━━ ENTRIES SUPPLIED
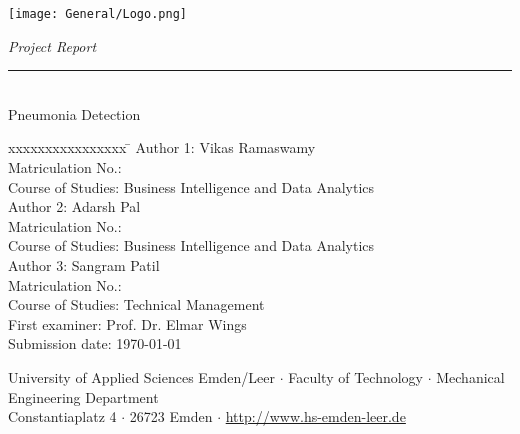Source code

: %
%

\begin{titlepage}
    
    \begin{flushleft} 
        \texttt{[image: General/Logo.png]}
    \end{flushleft} 
    
    \begin{flushright}
        \vspace{1.5cm}
        \LARGE \textsl{Project Report}\\
        \rule{0.6\textwidth}{0.4pt} ~\\
        \vspace{0.5cm}
        \textsf{\LARGE Pneumonia Detection}\\
    \end{flushright}
    
    \vspace{1.5cm}
    \large
    \begin{tabbing}
        xxxxxxxxxxxxxxxx \= \kill
        Author 1: \> Vikas Ramaswamy \\
        Matriculation No.:  \\
        Course of Studies: \> Business Intelligence and Data Analytics \\ [0.5cm]
        
        Author 2: \> Adarsh Pal \\
        Matriculation No.:  \\
        Course of Studies: \> Business Intelligence and Data Analytics \\ [0.5cm]
        
         Author 3: \> Sangram Patil \\
        Matriculation No.:  \\
        Course of Studies: \>  Technical Management \\ [0.5cm]
        
        First examiner: \> Prof. Dr. Elmar Wings \\
        Submission date: \> \today \\
    \end{tabbing}
    
    \vspace{2cm}
    \small
    \begin{center}
        University of Applied Sciences Emden/Leer $\cdot$ 
        Faculty of Technology $\cdot$ 
        Mechanical Engineering Department \\
        Constantiaplatz 4 $\cdot$ 
        26723 Emden $\cdot$ 
        \url{http://www.hs-emden-leer.de}
    \end{center}
    
\end{titlepage}
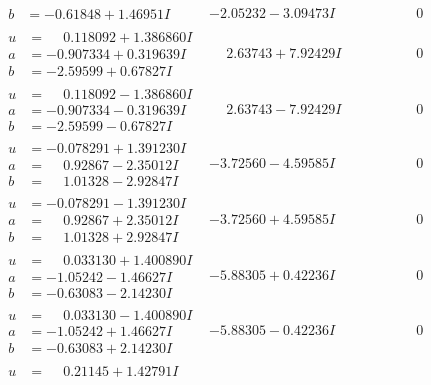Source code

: \documentclass[1p]{elsarticle_modified}
\theoremstyle{definition}
\begin{document}
$$\begin{array}{c|c|c}
\begin{aligned}
b &= -0.61848 + 1.46951 I\end{aligned}
 & -2.05232 - 3.09473 I & \phantom{-0.000000 } 0 \\ \hline\begin{aligned}
u &= \phantom{-}0.118092 + 1.386860 I \\
a &= -0.907334 + 0.319639 I \\
b &= -2.59599 + 0.67827 I\end{aligned}
 & \phantom{-}2.63743 + 7.92429 I & \phantom{-0.000000 } 0 \\ \hline\begin{aligned}
u &= \phantom{-}0.118092 - 1.386860 I \\
a &= -0.907334 - 0.319639 I \\
b &= -2.59599 - 0.67827 I\end{aligned}
 & \phantom{-}2.63743 - 7.92429 I & \phantom{-0.000000 } 0 \\ \hline\begin{aligned}
u &= -0.078291 + 1.391230 I \\
a &= \phantom{-}0.92867 - 2.35012 I \\
b &= \phantom{-}1.01328 - 2.92847 I\end{aligned}
 & -3.72560 - 4.59585 I & \phantom{-0.000000 } 0 \\ \hline\begin{aligned}
u &= -0.078291 - 1.391230 I \\
a &= \phantom{-}0.92867 + 2.35012 I \\
b &= \phantom{-}1.01328 + 2.92847 I\end{aligned}
 & -3.72560 + 4.59585 I & \phantom{-0.000000 } 0 \\ \hline\begin{aligned}
u &= \phantom{-}0.033130 + 1.400890 I \\
a &= -1.05242 - 1.46627 I \\
b &= -0.63083 - 2.14230 I\end{aligned}
 & -5.88305 + 0.42236 I & \phantom{-0.000000 } 0 \\ \hline\begin{aligned}
u &= \phantom{-}0.033130 - 1.400890 I \\
a &= -1.05242 + 1.46627 I \\
b &= -0.63083 + 2.14230 I\end{aligned}
 & -5.88305 - 0.42236 I & \phantom{-0.000000 } 0 \\ \hline\begin{aligned}
u &= \phantom{-}0.21145 + 1.42791 I \\

\end{aligned}
\end{array}$$
\end{document}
━━━━
> _TASK ITEM_
In your copy of the entries above, keep the text exact and leave out the pictures.

> _SOLUTION_
Source code

: %
%

\begin{titlepage}
    
    \begin{flushleft} 
        \texttt{[image: General/Logo.png]}
    \end{flushleft} 
    
    \begin{flushright}
        \vspace{1.5cm}
        \LARGE \textsl{Project Report}\\
        \rule{0.6\textwidth}{0.4pt} ~\\
        \vspace{0.5cm}
        \textsf{\LARGE Pneumonia Detection}\\
    \end{flushright}
    
    \vspace{1.5cm}
    \large
    \begin{tabbing}
        xxxxxxxxxxxxxxxx \= \kill
        Author 1: \> Vikas Ramaswamy \\
        Matriculation No.:  \\
        Course of Studies: \> Business Intelligence and Data Analytics \\ [0.5cm]
        
        Author 2: \> Adarsh Pal \\
        Matriculation No.:  \\
        Course of Studies: \> Business Intelligence and Data Analytics \\ [0.5cm]
        
         Author 3: \> Sangram Patil \\
        Matriculation No.:  \\
        Course of Studies: \>  Technical Management \\ [0.5cm]
        
        First examiner: \> Prof. Dr. Elmar Wings \\
        Submission date: \> \today \\
    \end{tabbing}
    
    \vspace{2cm}
    \small
    \begin{center}
        University of Applied Sciences Emden/Leer $\cdot$ 
        Faculty of Technology $\cdot$ 
        Mechanical Engineering Department \\
        Constantiaplatz 4 $\cdot$ 
        26723 Emden $\cdot$ 
        \url{http://www.hs-emden-leer.de}
    \end{center}
    
\end{titlepage}
Source code

: \documentclass[1p]{elsarticle_modified}
\theoremstyle{definition}
\begin{document}
$$\begin{array}{c|c|c}
\begin{aligned}
b &= -0.61848 + 1.46951 I\end{aligned}
 & -2.05232 - 3.09473 I & \phantom{-0.000000 } 0 \\ \hline\begin{aligned}
u &= \phantom{-}0.118092 + 1.386860 I \\
a &= -0.907334 + 0.319639 I \\
b &= -2.59599 + 0.67827 I\end{aligned}
 & \phantom{-}2.63743 + 7.92429 I & \phantom{-0.000000 } 0 \\ \hline\begin{aligned}
u &= \phantom{-}0.118092 - 1.386860 I \\
a &= -0.907334 - 0.319639 I \\
b &= -2.59599 - 0.67827 I\end{aligned}
 & \phantom{-}2.63743 - 7.92429 I & \phantom{-0.000000 } 0 \\ \hline\begin{aligned}
u &= -0.078291 + 1.391230 I \\
a &= \phantom{-}0.92867 - 2.35012 I \\
b &= \phantom{-}1.01328 - 2.92847 I\end{aligned}
 & -3.72560 - 4.59585 I & \phantom{-0.000000 } 0 \\ \hline\begin{aligned}
u &= -0.078291 - 1.391230 I \\
a &= \phantom{-}0.92867 + 2.35012 I \\
b &= \phantom{-}1.01328 + 2.92847 I\end{aligned}
 & -3.72560 + 4.59585 I & \phantom{-0.000000 } 0 \\ \hline\begin{aligned}
u &= \phantom{-}0.033130 + 1.400890 I \\
a &= -1.05242 - 1.46627 I \\
b &= -0.63083 - 2.14230 I\end{aligned}
 & -5.88305 + 0.42236 I & \phantom{-0.000000 } 0 \\ \hline\begin{aligned}
u &= \phantom{-}0.033130 - 1.400890 I \\
a &= -1.05242 + 1.46627 I \\
b &= -0.63083 + 2.14230 I\end{aligned}
 & -5.88305 - 0.42236 I & \phantom{-0.000000 } 0 \\ \hline\begin{aligned}
u &= \phantom{-}0.21145 + 1.42791 I \\

\end{aligned}
\end{array}$$
\end{document}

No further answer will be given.